Monday, June 19, 2017

Workflow for 3D Printing with Resin

Printing object using a resin based process means working with a liquid that is harmful to skin and in some cases can be a little smelly.  The nature of the liquid, and how the process works, leaves open the possibility of a big old mess if you are not careful!  Here is a rough overview of my printing process.

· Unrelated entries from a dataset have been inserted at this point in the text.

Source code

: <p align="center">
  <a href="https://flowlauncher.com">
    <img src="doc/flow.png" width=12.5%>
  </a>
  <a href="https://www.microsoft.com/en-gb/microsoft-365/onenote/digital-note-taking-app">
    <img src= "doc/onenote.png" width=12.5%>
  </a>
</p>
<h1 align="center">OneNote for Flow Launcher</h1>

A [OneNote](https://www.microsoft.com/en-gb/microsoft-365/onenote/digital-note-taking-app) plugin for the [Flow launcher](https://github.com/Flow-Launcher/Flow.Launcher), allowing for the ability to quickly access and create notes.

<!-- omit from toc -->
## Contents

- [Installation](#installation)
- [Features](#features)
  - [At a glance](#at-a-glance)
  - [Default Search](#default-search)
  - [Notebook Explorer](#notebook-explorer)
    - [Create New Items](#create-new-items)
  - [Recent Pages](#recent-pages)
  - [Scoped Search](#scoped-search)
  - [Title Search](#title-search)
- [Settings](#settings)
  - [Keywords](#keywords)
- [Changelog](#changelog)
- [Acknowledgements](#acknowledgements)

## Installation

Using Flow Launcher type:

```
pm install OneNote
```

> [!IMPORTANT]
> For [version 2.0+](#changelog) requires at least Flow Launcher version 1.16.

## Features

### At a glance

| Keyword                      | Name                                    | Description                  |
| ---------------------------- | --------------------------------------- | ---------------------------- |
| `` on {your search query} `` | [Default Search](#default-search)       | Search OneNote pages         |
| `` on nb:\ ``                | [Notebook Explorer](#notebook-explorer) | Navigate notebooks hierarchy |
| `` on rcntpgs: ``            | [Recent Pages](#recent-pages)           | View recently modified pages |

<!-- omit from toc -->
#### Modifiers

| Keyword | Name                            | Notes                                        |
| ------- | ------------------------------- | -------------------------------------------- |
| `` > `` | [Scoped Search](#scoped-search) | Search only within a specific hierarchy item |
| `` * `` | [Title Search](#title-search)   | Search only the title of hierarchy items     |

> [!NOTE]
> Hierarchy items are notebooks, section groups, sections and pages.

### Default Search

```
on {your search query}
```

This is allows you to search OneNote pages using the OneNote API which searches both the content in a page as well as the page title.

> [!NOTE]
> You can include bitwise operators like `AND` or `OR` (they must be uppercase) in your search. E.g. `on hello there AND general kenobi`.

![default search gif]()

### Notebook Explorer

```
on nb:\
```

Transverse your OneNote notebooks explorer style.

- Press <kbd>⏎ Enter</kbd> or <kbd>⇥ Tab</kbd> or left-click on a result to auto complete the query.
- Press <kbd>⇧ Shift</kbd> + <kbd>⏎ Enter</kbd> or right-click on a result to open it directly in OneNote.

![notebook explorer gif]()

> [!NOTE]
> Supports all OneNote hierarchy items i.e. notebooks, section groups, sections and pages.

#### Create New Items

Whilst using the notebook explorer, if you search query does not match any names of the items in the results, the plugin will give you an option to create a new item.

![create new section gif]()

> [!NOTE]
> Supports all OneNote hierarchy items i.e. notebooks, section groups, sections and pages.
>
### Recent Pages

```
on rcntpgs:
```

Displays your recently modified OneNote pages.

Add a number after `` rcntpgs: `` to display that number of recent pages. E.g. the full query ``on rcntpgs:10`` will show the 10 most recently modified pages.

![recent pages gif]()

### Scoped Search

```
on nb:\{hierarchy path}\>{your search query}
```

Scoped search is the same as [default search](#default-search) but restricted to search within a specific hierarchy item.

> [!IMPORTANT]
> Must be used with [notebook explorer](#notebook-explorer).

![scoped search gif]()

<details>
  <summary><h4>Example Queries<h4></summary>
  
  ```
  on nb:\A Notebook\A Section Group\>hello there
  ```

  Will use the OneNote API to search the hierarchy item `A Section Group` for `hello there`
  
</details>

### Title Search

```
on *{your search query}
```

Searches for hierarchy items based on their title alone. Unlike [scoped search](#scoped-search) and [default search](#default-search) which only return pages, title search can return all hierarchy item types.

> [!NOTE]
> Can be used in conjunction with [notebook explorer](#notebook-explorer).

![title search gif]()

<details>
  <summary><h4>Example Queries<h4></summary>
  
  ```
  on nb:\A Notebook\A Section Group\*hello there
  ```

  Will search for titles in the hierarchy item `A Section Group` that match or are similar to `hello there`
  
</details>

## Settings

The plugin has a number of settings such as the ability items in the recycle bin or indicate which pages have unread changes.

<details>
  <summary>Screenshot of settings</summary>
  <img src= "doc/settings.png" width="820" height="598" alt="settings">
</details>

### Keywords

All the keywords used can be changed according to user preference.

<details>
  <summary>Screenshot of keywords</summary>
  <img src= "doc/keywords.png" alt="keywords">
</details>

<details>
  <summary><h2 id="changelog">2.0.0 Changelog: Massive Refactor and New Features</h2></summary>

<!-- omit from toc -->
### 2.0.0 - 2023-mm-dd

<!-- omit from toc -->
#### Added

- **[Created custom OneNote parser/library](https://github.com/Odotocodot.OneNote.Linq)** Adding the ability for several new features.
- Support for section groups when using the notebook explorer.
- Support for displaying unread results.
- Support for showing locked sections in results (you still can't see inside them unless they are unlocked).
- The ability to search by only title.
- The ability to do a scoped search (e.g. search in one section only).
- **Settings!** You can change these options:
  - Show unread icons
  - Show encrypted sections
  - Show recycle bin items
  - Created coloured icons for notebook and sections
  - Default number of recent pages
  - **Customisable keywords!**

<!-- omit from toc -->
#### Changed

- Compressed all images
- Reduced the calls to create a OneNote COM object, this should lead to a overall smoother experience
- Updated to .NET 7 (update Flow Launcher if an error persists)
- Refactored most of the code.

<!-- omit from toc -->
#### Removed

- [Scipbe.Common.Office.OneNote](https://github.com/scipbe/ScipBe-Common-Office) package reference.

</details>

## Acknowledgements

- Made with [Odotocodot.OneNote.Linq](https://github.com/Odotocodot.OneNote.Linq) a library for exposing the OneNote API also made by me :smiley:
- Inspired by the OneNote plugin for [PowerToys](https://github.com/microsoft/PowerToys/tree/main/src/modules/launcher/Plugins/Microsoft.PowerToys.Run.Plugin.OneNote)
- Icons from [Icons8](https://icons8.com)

Select Models to Print: Select the models to be printed on a given plate.  There is no time penalty for printing multiple pieces on a given run as long as any extras are shorter than the "primary" print.
Add Support Structures: Add support structures to each of the models that you will be printing (assuming they need them and do not already have them in place).  Some printers come with software that can do this as part of the printing process.  I use NanoDLP and while it "can" ... I "dont".  I am still evolving my workflow but what I have found to work the best is a product called Flashprint sold by another printer manufacturer.  As this is a workflow overview it will not be talked about here.  Suffice to say that at the end of this step you will have an STL with your model and the necessary support structures so that it can be printed.
Create Plate to Print: You now have one or more models that are ready to print each with supports added if needed.  In this case they are not.  I am showing Simplify3D here which is what I use to construct the plate to print if there are multiple models. I can easily move, scale, and even add a base (by combining a flat model).  You should be able to do this easily in NanoDlp but I have not found this to be the case.  You can also accomplish the same thing in Meshmixer, Flashprint, or B9creator.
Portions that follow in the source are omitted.